Data listing ->

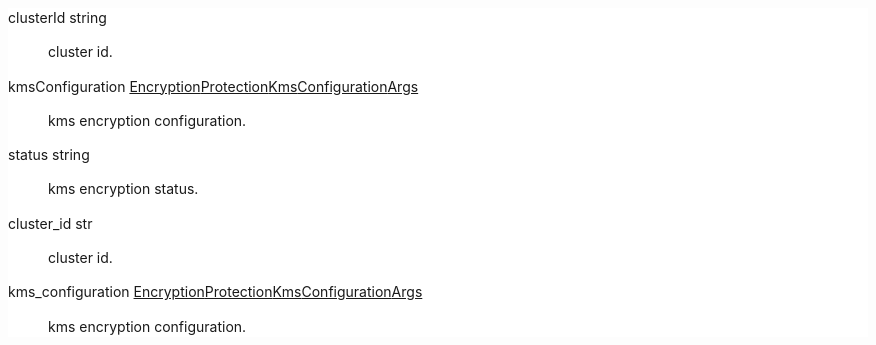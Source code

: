 <div>
<pulumi-choosable type="language" values="javascript,typescript">
<dl class="resources-properties"><dt class="property-optional property-replacement"
            title="Optional">
        <span id="state_clusterid_nodejs">
<a data-swiftype-name="resource-property" data-swiftype-type="text" href="#state_clusterid_nodejs" style="color: inherit; text-decoration: inherit;">cluster<wbr>Id</a>
</span>
        <span class="property-indicator"></span>
        <span class="property-type">string</span>
    </dt>
    <dd><p>cluster id.</p>
</dd><dt class="property-optional property-replacement"
            title="Optional">
        <span id="state_kmsconfiguration_nodejs">
<a data-swiftype-name="resource-property" data-swiftype-type="text" href="#state_kmsconfiguration_nodejs" style="color: inherit; text-decoration: inherit;">kms<wbr>Configuration</a>
</span>
        <span class="property-indicator"></span>
        <span class="property-type"><a href="#encryptionprotectionkmsconfiguration">Encryption<wbr>Protection<wbr>Kms<wbr>Configuration<wbr>Args</a></span>
    </dt>
    <dd><p>kms encryption configuration.</p>
</dd><dt class="property-optional"
            title="Optional">
        <span id="state_status_nodejs">
<a data-swiftype-name="resource-property" data-swiftype-type="text" href="#state_status_nodejs" style="color: inherit; text-decoration: inherit;">status</a>
</span>
        <span class="property-indicator"></span>
        <span class="property-type">string</span>
    </dt>
    <dd><p>kms encryption status.</p>
</dd></dl>
</pulumi-choosable>
</div>

<div>
<pulumi-choosable type="language" values="python">
<dl class="resources-properties"><dt class="property-optional property-replacement"
            title="Optional">
        <span id="state_cluster_id_python">
<a data-swiftype-name="resource-property" data-swiftype-type="text" href="#state_cluster_id_python" style="color: inherit; text-decoration: inherit;">cluster_<wbr>id</a>
</span>
        <span class="property-indicator"></span>
        <span class="property-type">str</span>
    </dt>
    <dd><p>cluster id.</p>
</dd><dt class="property-optional property-replacement"
            title="Optional">
        <span id="state_kms_configuration_python">
<a data-swiftype-name="resource-property" data-swiftype-type="text" href="#state_kms_configuration_python" style="color: inherit; text-decoration: inherit;">kms_<wbr>configuration</a>
</span>
        <span class="property-indicator"></span>
        <span class="property-type"><a href="#encryptionprotectionkmsconfiguration">Encryption<wbr>Protection<wbr>Kms<wbr>Configuration<wbr>Args</a></span>
    </dt>
    <dd><p>kms encryption configuration.</p>
</dd><dt class="property-optional"
            title="Optional">
        <span id="state_status_python">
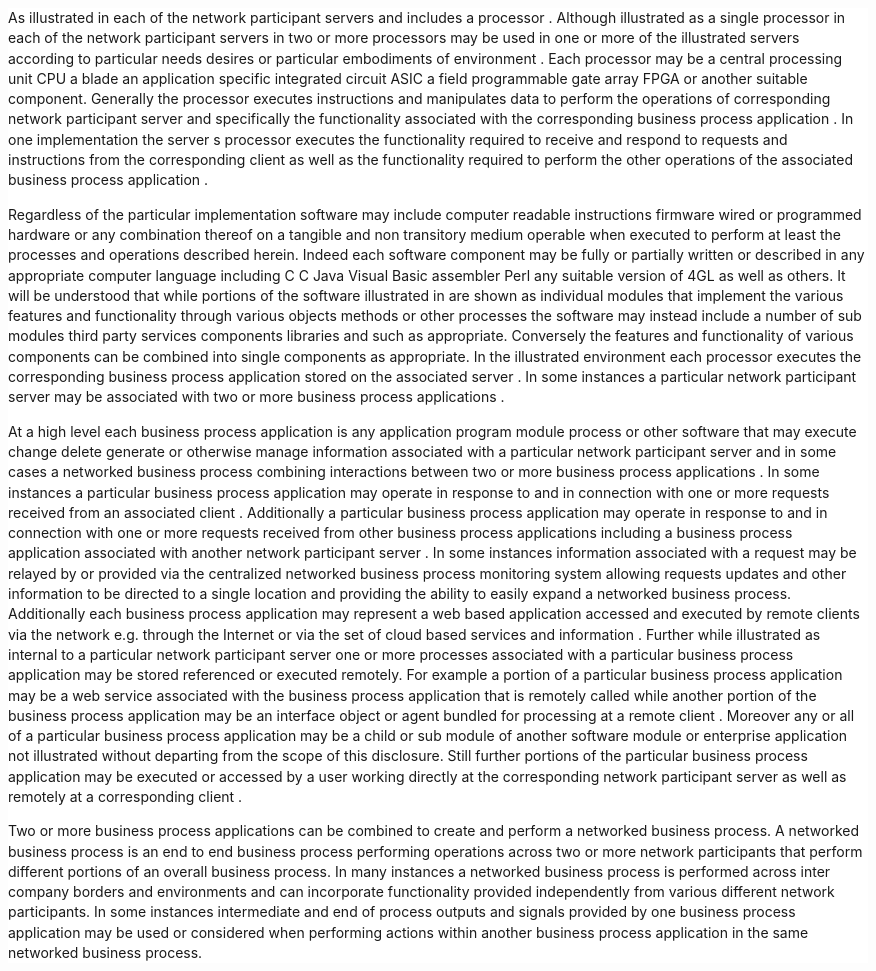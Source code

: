 As illustrated in each of the network participant servers and includes a processor . Although illustrated as a single processor in each of the network participant servers in two or more processors may be used in one or more of the illustrated servers according to particular needs desires or particular embodiments of environment . Each processor may be a central processing unit CPU a blade an application specific integrated circuit ASIC a field programmable gate array FPGA or another suitable component. Generally the processor executes instructions and manipulates data to perform the operations of corresponding network participant server and specifically the functionality associated with the corresponding business process application . In one implementation the server s processor executes the functionality required to receive and respond to requests and instructions from the corresponding client as well as the functionality required to perform the other operations of the associated business process application .

Regardless of the particular implementation software may include computer readable instructions firmware wired or programmed hardware or any combination thereof on a tangible and non transitory medium operable when executed to perform at least the processes and operations described herein. Indeed each software component may be fully or partially written or described in any appropriate computer language including C C Java Visual Basic assembler Perl any suitable version of 4GL as well as others. It will be understood that while portions of the software illustrated in are shown as individual modules that implement the various features and functionality through various objects methods or other processes the software may instead include a number of sub modules third party services components libraries and such as appropriate. Conversely the features and functionality of various components can be combined into single components as appropriate. In the illustrated environment each processor executes the corresponding business process application stored on the associated server . In some instances a particular network participant server may be associated with two or more business process applications .

At a high level each business process application is any application program module process or other software that may execute change delete generate or otherwise manage information associated with a particular network participant server and in some cases a networked business process combining interactions between two or more business process applications . In some instances a particular business process application may operate in response to and in connection with one or more requests received from an associated client . Additionally a particular business process application may operate in response to and in connection with one or more requests received from other business process applications including a business process application associated with another network participant server . In some instances information associated with a request may be relayed by or provided via the centralized networked business process monitoring system allowing requests updates and other information to be directed to a single location and providing the ability to easily expand a networked business process. Additionally each business process application may represent a web based application accessed and executed by remote clients via the network e.g. through the Internet or via the set of cloud based services and information . Further while illustrated as internal to a particular network participant server one or more processes associated with a particular business process application may be stored referenced or executed remotely. For example a portion of a particular business process application may be a web service associated with the business process application that is remotely called while another portion of the business process application may be an interface object or agent bundled for processing at a remote client . Moreover any or all of a particular business process application may be a child or sub module of another software module or enterprise application not illustrated without departing from the scope of this disclosure. Still further portions of the particular business process application may be executed or accessed by a user working directly at the corresponding network participant server as well as remotely at a corresponding client .

Two or more business process applications can be combined to create and perform a networked business process. A networked business process is an end to end business process performing operations across two or more network participants that perform different portions of an overall business process. In many instances a networked business process is performed across inter company borders and environments and can incorporate functionality provided independently from various different network participants. In some instances intermediate and end of process outputs and signals provided by one business process application may be used or considered when performing actions within another business process application in the same networked business process.
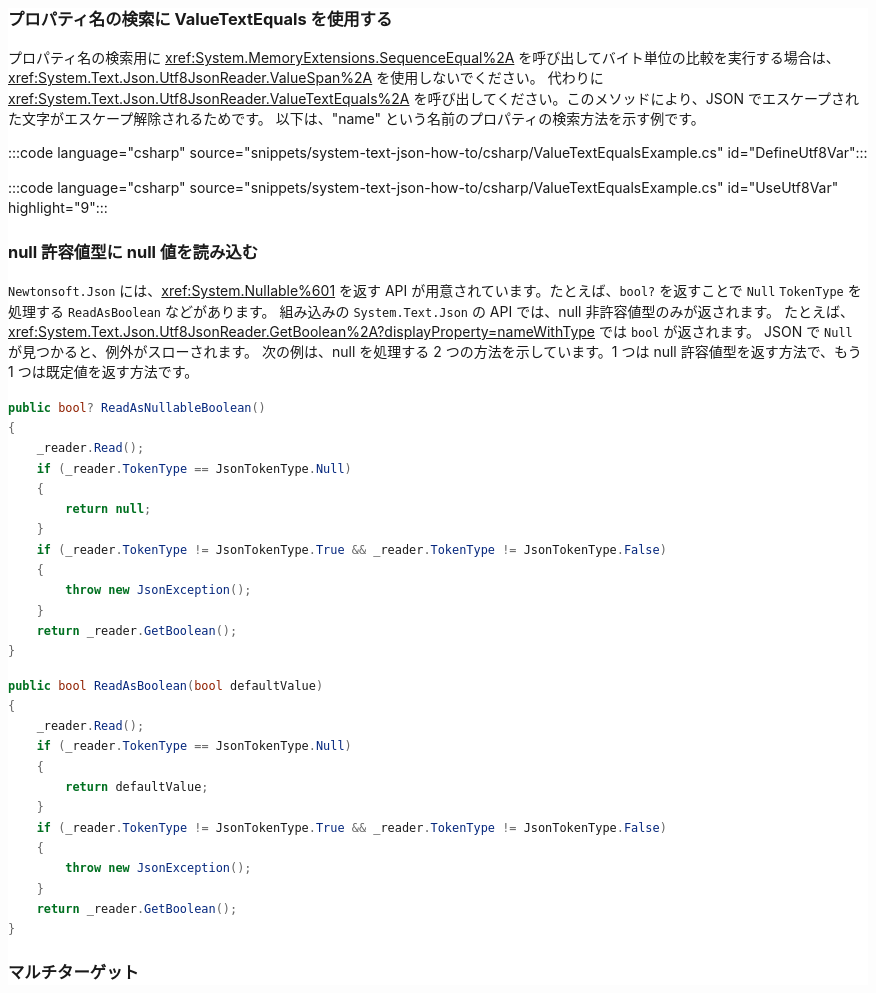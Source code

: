 ### <a name="use-valuetextequals-for-property-name-lookups"></a>プロパティ名の検索に ValueTextEquals を使用する

プロパティ名の検索用に <xref:System.MemoryExtensions.SequenceEqual%2A> を呼び出してバイト単位の比較を実行する場合は、<xref:System.Text.Json.Utf8JsonReader.ValueSpan%2A> を使用しないでください。 代わりに <xref:System.Text.Json.Utf8JsonReader.ValueTextEquals%2A> を呼び出してください。このメソッドにより、JSON でエスケープされた文字がエスケープ解除されるためです。 以下は、"name" という名前のプロパティの検索方法を示す例です。

:::code language="csharp" source="snippets/system-text-json-how-to/csharp/ValueTextEqualsExample.cs" id="DefineUtf8Var":::

:::code language="csharp" source="snippets/system-text-json-how-to/csharp/ValueTextEqualsExample.cs" id="UseUtf8Var" highlight="9":::

### <a name="read-null-values-into-nullable-value-types"></a>null 許容値型に null 値を読み込む

`Newtonsoft.Json` には、<xref:System.Nullable%601> を返す API が用意されています。たとえば、`bool?` を返すことで `Null` `TokenType` を処理する `ReadAsBoolean` などがあります。 組み込みの `System.Text.Json` の API では、null 非許容値型のみが返されます。 たとえば、<xref:System.Text.Json.Utf8JsonReader.GetBoolean%2A?displayProperty=nameWithType> では `bool` が返されます。 JSON で `Null` が見つかると、例外がスローされます。 次の例は、null を処理する 2 つの方法を示しています。1 つは null 許容値型を返す方法で、もう 1 つは既定値を返す方法です。

```csharp
public bool? ReadAsNullableBoolean()
{
    _reader.Read();
    if (_reader.TokenType == JsonTokenType.Null)
    {
        return null;
    }
    if (_reader.TokenType != JsonTokenType.True && _reader.TokenType != JsonTokenType.False)
    {
        throw new JsonException();
    }
    return _reader.GetBoolean();
}
```

```csharp
public bool ReadAsBoolean(bool defaultValue)
{
    _reader.Read();
    if (_reader.TokenType == JsonTokenType.Null)
    {
        return defaultValue;
    }
    if (_reader.TokenType != JsonTokenType.True && _reader.TokenType != JsonTokenType.False)
    {
        throw new JsonException();
    }
    return _reader.GetBoolean();
}
```

### <a name="multi-targeting"></a>マルチターゲット
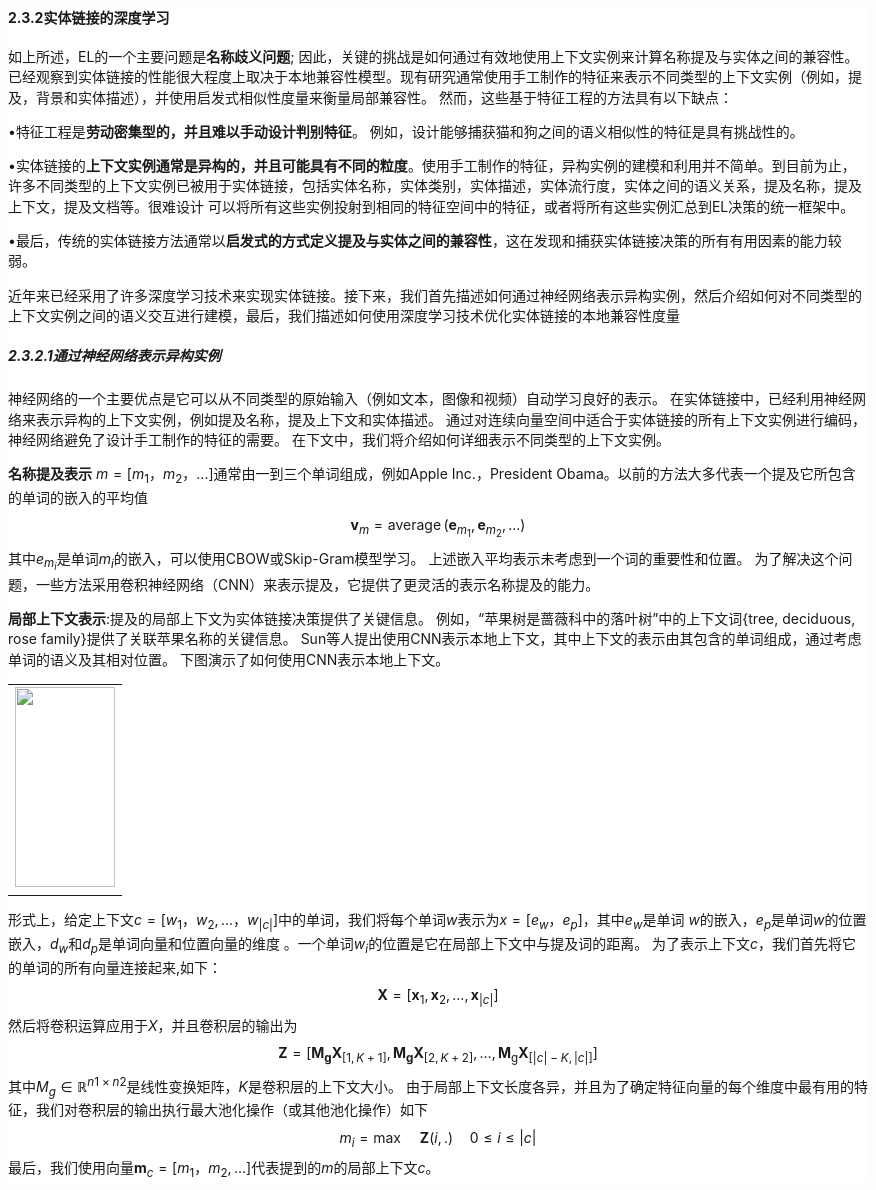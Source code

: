 
#### <span id="head16"> 2.3.2实体链接的深度学习</span>

如上所述，EL的一个主要问题是**名称歧义问题**; 因此，关键的挑战是如何通过有效地使用上下文实例来计算名称提及与实体之间的兼容性。
已经观察到实体链接的性能很大程度上取决于本地兼容性模型。现有研究通常使用手工制作的特征来表示不同类型的上下文实例（例如，提及，背景和实体描述），并使用启发式相似性度量来衡量局部兼容性。
然而，这些基于特征工程的方法具有以下缺点：

•特征工程是**劳动密集型的，并且难以手动设计判别特征**。
例如，设计能够捕获猫和狗之间的语义相似性的特征是具有挑战性的。

•实体链接的**上下文实例通常是异构的，并且可能具有不同的粒度**。使用手工制作的特征，异构实例的建模和利用并不简单。到目前为止，许多不同类型的上下文实例已被用于实体链接，包括实体名称，实体类别，实体描述，实体流行度，实体之间的语义关系，提及名称，提及上下文，提及文档等。很难设计 可以将所有这些实例投射到相同的特征空间中的特征，或者将所有这些实例汇总到EL决策的统一框架中。

•最后，传统的实体链接方法通常以**启发式的方式定义提及与实体之间的兼容性**，这在发现和捕获实体链接决策的所有有用因素的能力较弱。

近年来已经采用了许多深度学习技术来实现实体链接。接下来，我们首先描述如何通过神经网络表示异构实例，然后介绍如何对不同类型的上下文实例之间的语义交互进行建模，最后，我们描述如何使用深度学习技术优化实体链接的本地兼容性度量



##### <span id="head17"> 2.3.2.1通过神经网络表示异构实例</span>
神经网络的一个主要优点是它可以从不同类型的原始输入（例如文本，图像和视频）自动学习良好的表示。
在实体链接中，已经利用神经网络来表示异构的上下文实例，例如提及名称，提及上下文和实体描述。
通过对连续向量空间中适合于实体链接的所有上下文实例进行编码，神经网络避免了设计手工制作的特征的需要。
在下文中，我们将介绍如何详细表示不同类型的上下文实例。

**名称提及表示**
$m = [m_1，m_2，...]$通常由一到三个单词组成，例如Apple Inc.，President Obama。以前的方法大多代表一个提及它所包含的单词的嵌入的平均值
$$
\mathbf{v}_{m}=\operatorname{average}\left(\mathbf{e}_{m_{1}}, \mathbf{e}_{m_{2}}, \ldots\right)
$$
其中$e_{m_i}$是单词$m_i$的嵌入，可以使用CBOW或Skip-Gram模型学习。
上述嵌入平均表示未考虑到一个词的重要性和位置。
为了解决这个问题，一些方法采用卷积神经网络（CNN）来表示提及，它提供了更灵活的表示名称提及的能力。

**局部上下文表示**:提及的局部上下文为实体链接决策提供了关键信息。
例如，“苹果树是蔷薇科中的落叶树”中的上下文词{tree, deciduous, rose family}提供了关联苹果名称的关键信息。
Sun等人提出使用CNN表示本地上下文，其中上下文的表示由其包含的单词组成，通过考虑单词的语义及其相对位置。
下图演示了如何使用CNN表示本地上下文。



<table>
<td> 
<img src="./g.png" style="width:100px;height:200px;"> <br>
</td>  
</table>


形式上，给定上下文$c = [w_1，w_2 ,...，w_{ | c |}]$中的单词，我们将每个单词$w$表示为$x = [e_w，e_p]$，其中$e_w$是单词 $w$的嵌入，$e_p$是单词$w$的位置嵌入，$d_w$和$d_p$是单词向量和位置向量的维度 。一个单词$w_i$的位置是它在局部上下文中与提及词的距离。
为了表示上下文$c$，我们首先将它的单词的所有向量连接起来,如下：
$$\mathbf{X}=\left[\mathbf{x}_{1}, \mathbf{x}_{2}, \ldots, \mathbf{x}_{|c|}\right]$$
然后将卷积运算应用于$X$，并且卷积层的输出为
$$
\mathbf{Z}=\left[\mathbf{M}_{\mathbf{g}} \mathbf{X}_{[1, K+1]}, \mathbf{M}_{\mathbf{g}} \mathbf{X}_{[2, K+2]}, \ldots, \mathbf{M}_{\mathrm{g}} \mathbf{X}_{[|c|-K,|c|]}\right]$$
其中$M_g∈ \mathbb{R}^{n1×n2}$是线性变换矩阵，$K$是卷积层的上下文大小。
由于局部上下文长度各异，并且为了确定特征向量的每个维度中最有用的特征，我们对卷积层的输出执行最大池化操作（或其他池化操作）如下
$$m_{i}=\max \quad \mathbf{Z}(i, .) \quad 0 \leq i \leq|c|$$
最后，我们使用向量$\mathbf{m}_c = [m_1，m_2 ,. ..]$代表提到的$m$的局部上下文$c$。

Task brief -> Only a number is wanted here: the count of lines in the material above that contain "return".

Finished task -> 4